Author: Catherine White

  • #17 summer summit

    Warren and I finished stacking our kiln this evening. I often refer to loading the kiln as being similar to doing a three dimensional puzzle. Making pots for that puzzle is both a joy and a knot of a problem. The kiln is an organic whale shape in which the pots sit in and on top of each other. Remembering the clues in order to have enough to fire the kiln is often a quandary. I remember the first time I took responsibility to fire the wood kiln I worked so hard that original effort is stored as a form of muscle memory.

    I once had a helper ask me, “how do you plan for stacking this kiln.” I told her I make drawings and lists and then I dream about it. Sometimes planning for the firing feels like filling the inside of piano. At other times it’s more like shopping in a bodega. Today I felt like my whole body was in overdrive and I could not ascertain which direction or which object would solve the riddle of finishing the stack. Stacking our kiln is not a race, nor an equation or a formula. It comes together like a poem with balance, flow, and direction–a specific seasoning for this cycle of work. There are plenty of pots remaining, a good head start to firing a gas kiln in the near future.

    THE PROBLEM

    You are trying to solve a problem.
    You’re almost certainly halfway done,
    maybe more.

    You take some salt, some alum,
    and put it into the problem.
    Its color goes from yellow to royal blue.

    You tie a knot of royal blue into the problem,
    as into a Peruvian quipu of colored string.

    You enter the problem’s bodegas,
    its flea markets, souks.
    Amid the alleys of sponges and sweets,
    of jewelry, spices, and hair combs,
    you ponder which stall, which pumpkin or perfume, is yours.

    You go inside the problem’s piano.
    You choose three keys.
    One surely must open the door of the problem,
    if only you knew only this:
    is the quandary edible or medical,
    a problem of reason or grief?

    It is looking back at you now
    with the quizzical eyes of a young, bright dog.

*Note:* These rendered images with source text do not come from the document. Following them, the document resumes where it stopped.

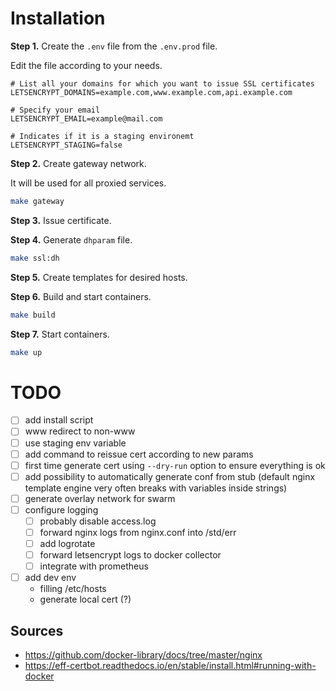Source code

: # Installation

**Step 1.** Create the `.env` file from the `.env.prod` file.

Edit the file according to your needs.

```
# List all your domains for which you want to issue SSL certificates
LETSENCRYPT_DOMAINS=example.com,www.example.com,api.example.com

# Specify your email
LETSENCRYPT_EMAIL=example@mail.com

# Indicates if it is a staging environemt
LETSENCRYPT_STAGING=false
```

**Step 2.** Create gateway network. 

It will be used for all proxied services.

```bash
make gateway
```

**Step 3.** Issue certificate.

**Step 4.** Generate `dhparam` file.

```bash
make ssl:dh
```

**Step 5.** Create templates for desired hosts.

**Step 6.** Build and start containers.

```bash
make build
```

**Step 7.** Start containers.

```bash
make up
```


# TODO

- [ ] add install script
- [ ] www redirect to non-www
- [ ] use staging env variable
- [ ] add command to reissue cert according to new params
- [ ] first time generate cert using `--dry-run` option to ensure everything is ok
- [ ] add possibility to automatically generate conf from stub (default nginx template engine very often breaks with variables inside strings)
- [ ] generate overlay network for swarm
- [ ] configure logging
  - [ ] probably disable access.log
  - [ ] forward nginx logs from nginx.conf into /std/err
  - [ ] add logrotate 
  - [ ] forward letsencrypt logs to docker collector
  - [ ] integrate with prometheus
- [ ] add dev env
    - filling /etc/hosts
    - generate local cert (?)


## Sources

- https://github.com/docker-library/docs/tree/master/nginx
- https://eff-certbot.readthedocs.io/en/stable/install.html#running-with-docker
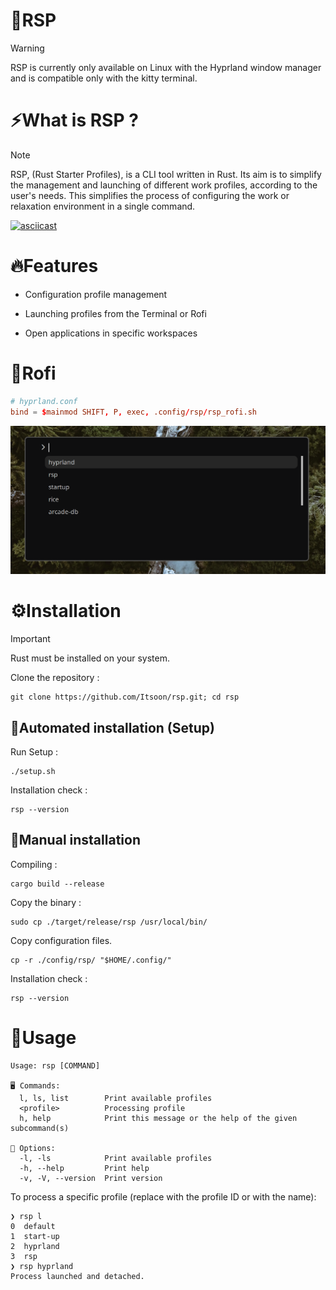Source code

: # 🦀RSP

> [!WARNING]
> RSP is currently only available on Linux with the Hyprland window manager and is compatible only with the kitty terminal.

# ⚡What is RSP ?

> [!NOTE]
> RSP, (Rust Starter Profiles), is a CLI tool written in Rust. Its aim is to simplify the management and launching of different work profiles, according to the user's needs. This simplifies the process of configuring the work or relaxation environment in a single command.

[![asciicast](https://asciinema.org/a/lFCj436trKpmRBkVXZFAULlDs.svg)](https://asciinema.org/a/lFCj436trKpmRBkVXZFAULlDs)

# 🔥Features

- Configuration profile management

- Launching profiles from the Terminal or Rofi

- Open applications in specific workspaces

# 🚀Rofi

```conf
# hyprland.conf
bind = $mainmod SHIFT, P, exec, .config/rsp/rsp_rofi.sh
```

![rofi_screenshot](./assets/rofi_screenshot.png)

# ⚙️Installation

> [!IMPORTANT]  
> Rust must be installed on your system.

Clone the repository :

```shell
git clone https://github.com/Itsoon/rsp.git; cd rsp
```

## 🤖Automated installation (Setup)

Run Setup :

```shell
./setup.sh
```

Installation check :

```shell
rsp --version
```

## 🔧Manual installation

Compiling :

```shell
cargo build --release
```

Copy the binary :

```shell
sudo cp ./target/release/rsp /usr/local/bin/
```

Copy configuration files.

```shell
cp -r ./config/rsp/ "$HOME/.config/"
```

Installation check :

```shell
rsp --version
```

# 📜Usage

```text
Usage: rsp [COMMAND]

🖥️ Commands:
  l, ls, list        Print available profiles
  <profile>          Processing profile
  h, help            Print this message or the help of the given subcommand(s)

🔧 Options:
  -l, -ls            Print available profiles
  -h, --help         Print help
  -v, -V, --version  Print version
```

To process a specific profile (replace <profile> with the profile ID or with the name):

```shell
❯ rsp l
0  default
1  start-up
2  hyprland
3  rsp
❯ rsp hyprland
Process launched and detached.
```
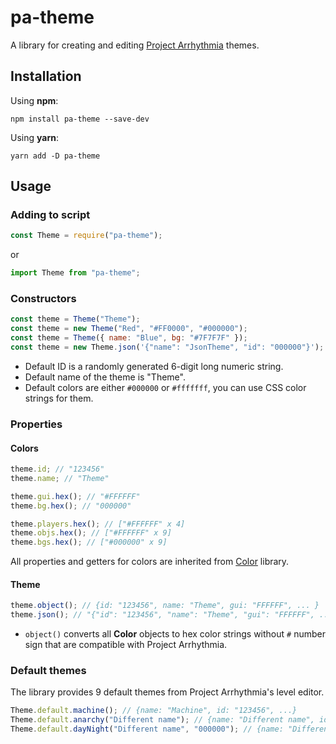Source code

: # pa-theme

A library for creating and editing [Project Arrhythmia](https://store.steampowered.com/app/440310/Project_Arrhythmia/) themes.

## Installation

Using **npm**:

```console
npm install pa-theme --save-dev
```

Using **yarn**:

```console
yarn add -D pa-theme
```

## Usage

### Adding to script

```cjs
const Theme = require("pa-theme");
```

or

```js
import Theme from "pa-theme";
```

### Constructors

```js
const theme = Theme("Theme");
const theme = new Theme("Red", "#FF0000", "#000000");
const theme = Theme({ name: "Blue", bg: "#7F7F7F" });
const theme = new Theme.json('{"name": "JsonTheme", "id": "000000"}');
```

- Default ID is a randomly generated 6-digit long numeric string.
- Default name of the theme is "Theme".
- Default colors are either `#000000` or `#fffffff`, you can use CSS color strings for them.

### Properties

#### Colors

```js
theme.id; // "123456"
theme.name; // "Theme"

theme.gui.hex(); // "#FFFFFF"
theme.bg.hex(); // "000000"

theme.players.hex(); // ["#FFFFFF" x 4]
theme.objs.hex(); // ["#FFFFFF" x 9]
theme.bgs.hex(); // ["#000000" x 9]
```

All properties and getters for colors are inherited from [Color](https://www.npmjs.com/package/color) library.

#### Theme

```js
theme.object(); // {id: "123456", name: "Theme", gui: "FFFFFF", ... }
theme.json(); // "{"id": "123456", "name": "Theme", "gui": "FFFFFF", ... }"
```

- `object()` converts all **Color** objects to hex color strings without `#` number sign that are compatible with Project Arrhythmia.

### Default themes

The library provides 9 default themes from Project Arrhythmia's level editor.

```js
Theme.default.machine(); // {name: "Machine", id: "123456", ...}
Theme.default.anarchy("Different name"); // {name: "Different name", id: "123456", ...}
Theme.default.dayNight("Different name", "000000"); // {name: "Different name", id: "000000", ...}
```
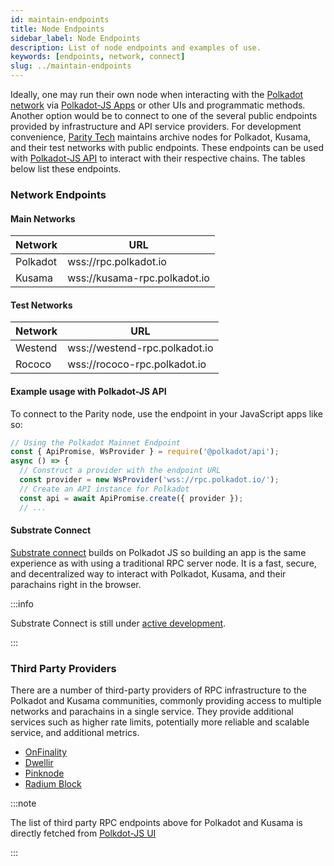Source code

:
 ```yaml
---
id: maintain-endpoints
title: Node Endpoints
sidebar_label: Node Endpoints
description: List of node endpoints and examples of use.
keywords: [endpoints, network, connect]
slug: ../maintain-endpoints
---
```


Ideally, one may run their own node when interacting with the
[Polkadot network](https://polkadot.network/) via [Polkadot-JS Apps](https://polkadot.js.org/apps/)
or other UIs and programmatic methods. Another option would be to connect to one of the several
public endpoints provided by infrastructure and API service providers. For development convenience,
[Parity Tech](https://www.parity.io/) maintains archive nodes for Polkadot, Kusama, and their test
networks with public endpoints. These endpoints can be used with
[Polkadot-JS API](https://polkadot.js.org/docs/api) to interact with their respective chains. The
tables below list these endpoints.

### Network Endpoints

#### Main Networks

| Network  | URL                          |
| -------- | ---------------------------- |
| Polkadot | wss://rpc.polkadot.io        |
| Kusama   | wss://kusama-rpc.polkadot.io |

#### Test Networks

| Network | URL                           |
| ------- | ----------------------------- |
| Westend | wss://westend-rpc.polkadot.io |
| Rococo  | wss://rococo-rpc.polkadot.io  |

#### Example usage with Polkadot-JS API

To connect to the Parity node, use the endpoint in your JavaScript apps like so:

```javascript {5}
// Using the Polkadot Mainnet Endpoint
const { ApiPromise, WsProvider } = require('@polkadot/api');
async () => {
  // Construct a provider with the endpoint URL
  const provider = new WsProvider('wss://rpc.polkadot.io/');
  // Create an API instance for Polkadot
  const api = await ApiPromise.create({ provider });
  // ...
```

#### Substrate Connect

[Substrate connect](https://substrate.io/developers/substrate-connect/) builds on Polkadot JS so
building an app is the same experience as with using a traditional RPC server node. It is a fast,
secure, and decentralized way to interact with Polkadot, Kusama, and their parachains right in the
browser.

:::info

Substrate Connect is still under
[active development](https://github.com/paritytech/substrate-connect).

:::

### Third Party Providers

There are a number of third-party providers of RPC infrastructure to the Polkadot and Kusama
communities, commonly providing access to multiple networks and parachains in a single service. They
provide additional services such as higher rate limits, potentially more reliable and scalable
service, and additional metrics.

- [OnFinality](https://onfinality.io)
- [Dwellir](https://dwellir.com)
- [Pinknode](https://pinknode.io)
- [Radium Block](https://radiumblock.io)

:::note

The list of third party RPC endpoints above for Polkadot and Kusama is directly fetched from
[Polkdot-JS UI](https://polkadot.js.org/apps/#/explorer)

:::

    Her whole body pitched for the fetch,
    the dog wants to please.
    If only she could ascertain which direction,
    what object, which scent of riddle,
    and if the problem is round or elliptical in its orbit,
    and if it is measured in foot-pounds, memory, or meat.

    –Jane Hirshfield

  • #16 summer summit

    The kiln loading continued today. To be aesthetically effective requires a mix ranging from large sculptural vases to petite espresso cups. The resonance of each piece is different. Some are new and intriguing making me totally invested in seeing them fired to fruition. Other work has receded in immediacy so there is actually more freedom in the range of potential resolutions.

    FOR WHAT BINDS US

    There are names for what binds us:
    strong forces, weak forces.
    Look around, you can see them:
    the skin that forms in a half-empty cup,
    nails rusting into the places they join,
    joints dovetailed on their own weight.
    The way things stay so solidly
    wherever they’ve been set down—
    and gravity, scientists say, is weak.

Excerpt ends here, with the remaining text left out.